MRNews : Participation sous-estimée, quinté dans le désordre, des journalistes ont pu parler de « surprise » au soir des résultats. Quel bilan tirez-vous des sondages pré-électoraux pour cette campagne 2019 ?

Emmanuel Rivière (Kantar) : Le bilan est forcément mitigé quand il apparaît qu’un fait politique majeur n’a pas été décelé. Le tirer en quelques jours signifierait que les réponses sont évidentes, ce qui rendrait les sondeurs vraiment fautifs de ne les avoir pas vues plus tôt. Cependant il y a au moins un constat simple : tous les derniers sondages faisaient état d’un intérêt accru pour le scrutin et d’une participation en hausse. S’il y a un biais, c’est plutôt un biais de perception. Parler d’abstention record pour les Européennes est tellement un poncif que personne n’a suivi ces indications, que les sondeurs eux-mêmes ne commentaient que timidement. Pour ce qui est de l’ordre et de l’inversion des positions entre Europe Ecologie – Les Verts et Les Républicains, il faut sans doute regarder dans deux directions. Le sursaut de participation pourrait venir en partie d’électeurs peu politisés, s’étant intéressés tardivement à la campagne et motivés davantage par des thématiques que par des choix de partis. Le fort vote des jeunes pour la liste de Yannick Jadot irait plutôt dans ce sens. Elle bénéficiait d’un fort potentiel mais d’une certitude de choix très faible. Pour une fois, l’excuse de la décision de dernière minute semble valable, mais cela invite à ne plus se contenter de la « photographie à l’instant T » pour s’intéresser davantage à ce qui pourrait advenir. 

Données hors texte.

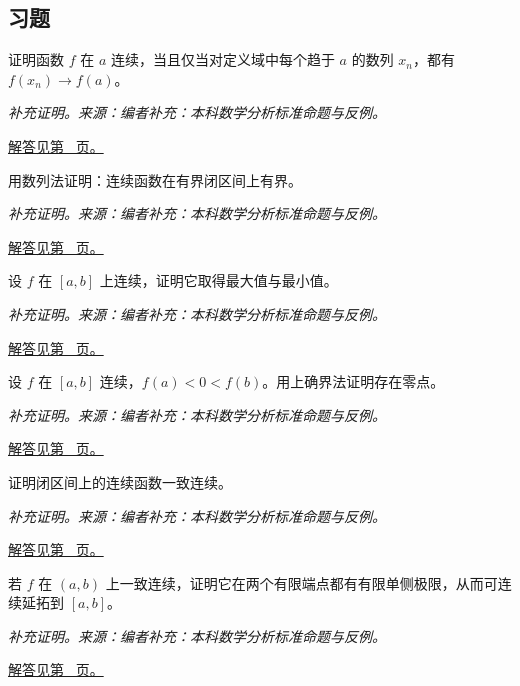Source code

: \documentclass[12pt,fontset=fandol]{ctexart}
\begin{document}
\subsection{习题}
\begin{example}[连续函数的序列判别]\label{ex:c7q1}
证明函数 $f$ 在 $a$ 连续，当且仅当对定义域中每个趋于 $a$ 的数列 $x_n$，都有 $f(x_n)\to f(a)$。
\par\textit{补充证明。来源：编者补充：本科数学分析标准命题与反例。}\par\hyperref[ans:c7q1]{解答见第~\pageref{ans:c7q1} 页。}
\end{example}
\begin{example}[闭区间连续函数有界]\label{ex:c7q2}
用数列法证明：连续函数在有界闭区间上有界。
\par\textit{补充证明。来源：编者补充：本科数学分析标准命题与反例。}\par\hyperref[ans:c7q2]{解答见第~\pageref{ans:c7q2} 页。}
\end{example}
\begin{example}[最大值定理的证明]\label{ex:c7q3}
设 $f$ 在 $[a,b]$ 上连续，证明它取得最大值与最小值。
\par\textit{补充证明。来源：编者补充：本科数学分析标准命题与反例。}\par\hyperref[ans:c7q3]{解答见第~\pageref{ans:c7q3} 页。}
\end{example}
\begin{example}[介值定理的上确界证明]\label{ex:c7q4}
设 $f$ 在 $[a,b]$ 连续，$f(a)<0<f(b)$。用上确界法证明存在零点。
\par\textit{补充证明。来源：编者补充：本科数学分析标准命题与反例。}\par\hyperref[ans:c7q4]{解答见第~\pageref{ans:c7q4} 页。}
\end{example}
\begin{example}[闭区间上一致连续]\label{ex:c7q5}
证明闭区间上的连续函数一致连续。
\par\textit{补充证明。来源：编者补充：本科数学分析标准命题与反例。}\par\hyperref[ans:c7q5]{解答见第~\pageref{ans:c7q5} 页。}
\end{example}
\begin{example}[一致连续延拓到端点]\label{ex:c7q6}
若 $f$ 在 $(a,b)$ 上一致连续，证明它在两个有限端点都有有限单侧极限，从而可连续延拓到 $[a,b]$。
\par\textit{补充证明。来源：编者补充：本科数学分析标准命题与反例。}\par\hyperref[ans:c7q6]{解答见第~\pageref{ans:c7q6} 页。}
\end{example}
\end{document}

A contrario, le vote pour LR a été fortement surévalué par les sondeurs…

ER : S’agissant des Républicains, l’hypothèse d’un défaut méthodologique est à explorer. Les enquêtes d’intention de vote s’appuient beaucoup sur la reconstitution des votes passés pour étalonner la représentativité politique de leurs échantillons. Or s’agissant des Républicains et principalement du vote Fillon de 2017, cette reconstitution s’avère compliquée, en deçà du score réel. Selon qu’il s’agisse d’un problème de présence des électeurs fillonnistes ou de mémoire des interviewés s’agissant de ce premier tour atypique de 2017, la conclusion n’est pas la même. Il semble que les sondeurs n’ont pas choisi la bonne option, en choisissant de gonfler le poids des électeurs Fillon déclarés, et par la même le vote en faveur des Républicains.

Autre grande attendue de ce scrutin, le mouvement des « Gilets jaunes » a stigmatisé une nouvelle fois une coupure entre élites et « peuple ». Les études d’opinion y sont-elles pour quelque chose ?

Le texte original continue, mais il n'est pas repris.